(Saved entries)
= Beginning of Section =
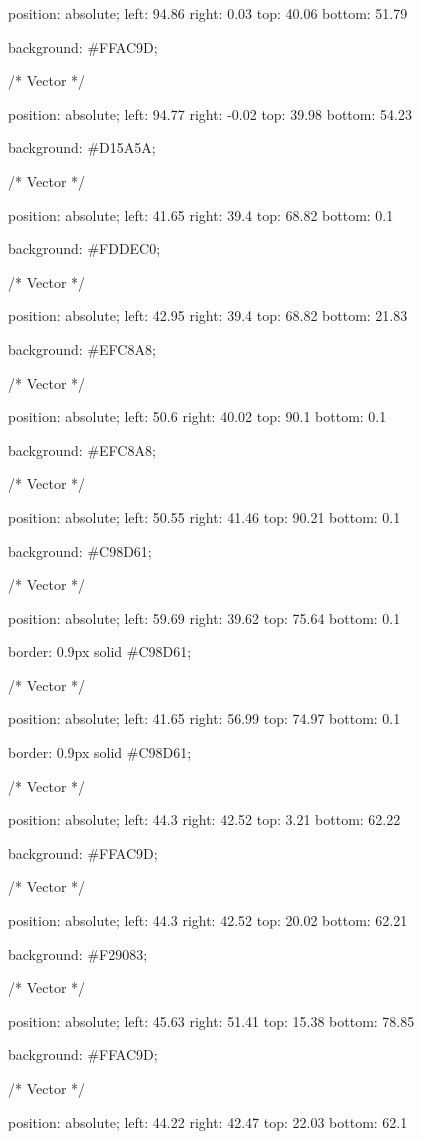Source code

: position: absolute;
left: 94.86%
right: 0.03%
top: 40.06%
bottom: 51.79%

background: #FFAC9D;


/* Vector */

position: absolute;
left: 94.77%
right: -0.02%
top: 39.98%
bottom: 54.23%

background: #D15A5A;


/* Vector */

position: absolute;
left: 41.65%
right: 39.4%
top: 68.82%
bottom: 0.1%

background: #FDDEC0;


/* Vector */

position: absolute;
left: 42.95%
right: 39.4%
top: 68.82%
bottom: 21.83%

background: #EFC8A8;


/* Vector */

position: absolute;
left: 50.6%
right: 40.02%
top: 90.1%
bottom: 0.1%

background: #EFC8A8;


/* Vector */

position: absolute;
left: 50.55%
right: 41.46%
top: 90.21%
bottom: 0.1%

background: #C98D61;


/* Vector */

position: absolute;
left: 59.69%
right: 39.62%
top: 75.64%
bottom: 0.1%

border: 0.9px solid #C98D61;


/* Vector */

position: absolute;
left: 41.65%
right: 56.99%
top: 74.97%
bottom: 0.1%

border: 0.9px solid #C98D61;


/* Vector */

position: absolute;
left: 44.3%
right: 42.52%
top: 3.21%
bottom: 62.22%

background: #FFAC9D;


/* Vector */

position: absolute;
left: 44.3%
right: 42.52%
top: 20.02%
bottom: 62.21%

background: #F29083;


/* Vector */

position: absolute;
left: 45.63%
right: 51.41%
top: 15.38%
bottom: 78.85%

background: #FFAC9D;


/* Vector */

position: absolute;
left: 44.22%
right: 42.47%
top: 22.03%
bottom: 62.1%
= End of Section =
■ **What you have to do**:
Could you set down every entry again exactly as written, leaving out any pictures?

■ **Response to this exercise**:
Source code

: position: absolute;
left: 94.86%
right: 0.03%
top: 40.06%
bottom: 51.79%

background: #FFAC9D;


/* Vector */

position: absolute;
left: 94.77%
right: -0.02%
top: 39.98%
bottom: 54.23%

background: #D15A5A;


/* Vector */

position: absolute;
left: 41.65%
right: 39.4%
top: 68.82%
bottom: 0.1%

background: #FDDEC0;


/* Vector */

position: absolute;
left: 42.95%
right: 39.4%
top: 68.82%
bottom: 21.83%

background: #EFC8A8;


/* Vector */

position: absolute;
left: 50.6%
right: 40.02%
top: 90.1%
bottom: 0.1%

background: #EFC8A8;


/* Vector */

position: absolute;
left: 50.55%
right: 41.46%
top: 90.21%
bottom: 0.1%

background: #C98D61;


/* Vector */

position: absolute;
left: 59.69%
right: 39.62%
top: 75.64%
bottom: 0.1%

border: 0.9px solid #C98D61;


/* Vector */

position: absolute;
left: 41.65%
right: 56.99%
top: 74.97%
bottom: 0.1%

border: 0.9px solid #C98D61;


/* Vector */

position: absolute;
left: 44.3%
right: 42.52%
top: 3.21%
bottom: 62.22%

background: #FFAC9D;


/* Vector */

position: absolute;
left: 44.3%
right: 42.52%
top: 20.02%
bottom: 62.21%

background: #F29083;


/* Vector */

position: absolute;
left: 45.63%
right: 51.41%
top: 15.38%
bottom: 78.85%

background: #FFAC9D;


/* Vector */

position: absolute;
left: 44.22%
right: 42.47%
top: 22.03%
bottom: 62.1%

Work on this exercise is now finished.